Unit 731 was a Japanese research program during World War II that conducted horrific experiments such as infecting subjects with plague, giving subjects frostbite (Barenblatt, 2004), and cutting people apart while alive and unsedated (Gold, 1996). Most of its victims were Chinese (Barenblatt, 2004). Officially called the “Epidemic Prevention and Water Purification Department of the Kwantung Army,” its victims died painful deaths, whether alone tied to an operating table or in their communities, where thousands were wiped out by plague virus thrown into their wells in “public health experiments” (Barenblatt, 2004). When faced with such sprawling pictures of horror, one might wonder: why would anyone do this? Was it curiosity? Greed? Racism? Or something more complex?

Japanese war crimes during World War II have been studied broadly. Much literature exists analyzing why ordinary people would participate in massacres such as the Rape of Nanjing (Jacob, 2018), looking at the violent training foot soldiers received and their subordinate position.
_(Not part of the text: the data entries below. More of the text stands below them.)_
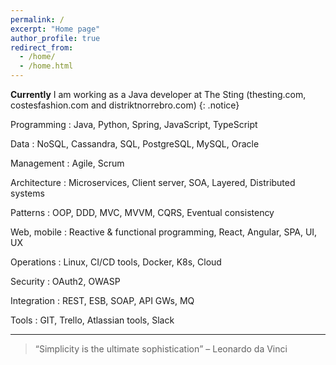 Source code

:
 ```yaml
---
permalink: /
excerpt: "Home page"
author_profile: true
redirect_from: 
  - /home/
  - /home.html
---
```


**Currently** I am working as a Java developer at The Sting (thesting.com, costesfashion.com and distriktnorrebro.com)
{: .notice}

Programming
:   Java, Python, Spring, JavaScript, TypeScript

Data
:   NoSQL, Cassandra, SQL, PostgreSQL, MySQL, Oracle 

Management
:   Agile, Scrum

Architecture
:   Microservices, Client server, SOA, Layered, Distributed systems

Patterns
:   OOP, DDD, MVC, MVVM, CQRS, Eventual consistency

Web, mobile
:   Reactive & functional programming, React, Angular, SPA, UI, UX

Operations
:   Linux, CI/CD tools, Docker, K8s, Cloud

Security
:   OAuth2, OWASP

Integration
:   REST, ESB, SOAP, API GWs, MQ

Tools
:   GIT, Trello, Atlassian tools, Slack

---

> <q>Simplicity is the ultimate sophistication</q> &#8211; Leonardo da Vinci
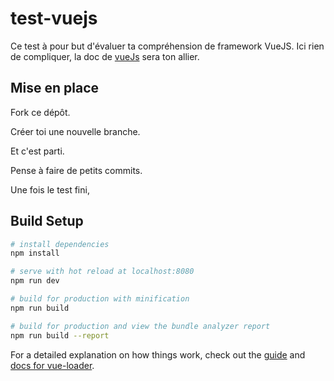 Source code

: # test-vuejs

Ce test à pour but d'évaluer ta compréhension de framework VueJS.
Ici rien de compliquer, la doc de [vueJs](http://vuejs.org) sera ton allier.

## Mise en place

Fork ce dépôt.

Créer toi une nouvelle branche.

Et c'est parti.

Pense à faire de petits commits.

Une fois le test fini,


## Build Setup

``` bash
# install dependencies
npm install

# serve with hot reload at localhost:8080
npm run dev

# build for production with minification
npm run build

# build for production and view the bundle analyzer report
npm run build --report
```

For a detailed explanation on how things work, check out the [guide](http://vuejs-templates.github.io/webpack/) and [docs for vue-loader](http://vuejs.github.io/vue-loader).
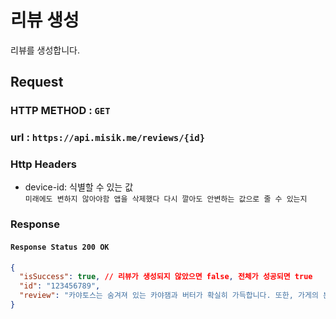 # 리뷰 생성

리뷰를 생성합니다.

## Request

### HTTP METHOD : `GET`

### url : `https://api.misik.me/reviews/{id}`
### Http Headers
- device-id: 식별할 수 있는 값   
  `미래에도 변하지 않아야함 앱을 삭제했다 다시 깔아도 안변하는 값으로 줄 수 있는지`

### Response

#### `Response Status 200 OK`

```json
{
  "isSuccess": true, // 리뷰가 생성되지 않았으면 false, 전체가 성공되면 true
  "id": "123456789",
  "review": "카야토스는 숨겨져 있는 카야잼과 버터가 확실히 가득합니다. 또한, 가게의 분위기는 아늑하고 편안하고 바깥쪽에 있고 사랑하는 시간을 보낼 수 있는 공간입니다. 무엇보다 가격에 비해 음식의 품질이 정말 훌륭해서, 마음에 들었습니다."
}
```
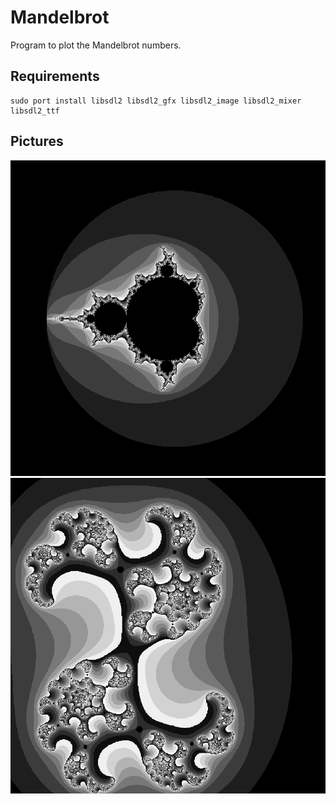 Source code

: # Mandelbrot
Program to plot the Mandelbrot numbers.

## Requirements
```
sudo port install libsdl2 libsdl2_gfx libsdl2_image libsdl2_mixer libsdl2_ttf
```

## Pictures
![Mandelbrot Set](https://github.com/MKesenheimer/Mandelbrot/blob/master/Mandelbrot_Set.png)
![Julia Set](https://github.com/MKesenheimer/Mandelbrot/blob/master/Julia_Set.png)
But Unit 731 was staffed by physicians and others with medical training, not foot soldiers. Medical students are not beaten, and doctors do not set out to kill. Yuasa Ken, the army doctor quoted in the epigraph above, had graduated medical school hoping to “serve in some village that had no doctor” (Gold, 1996, p. 205). Why would a doctor, someone who had dedicated their life to healing and helping others, participate in Unit 731’s horrific human experimentation?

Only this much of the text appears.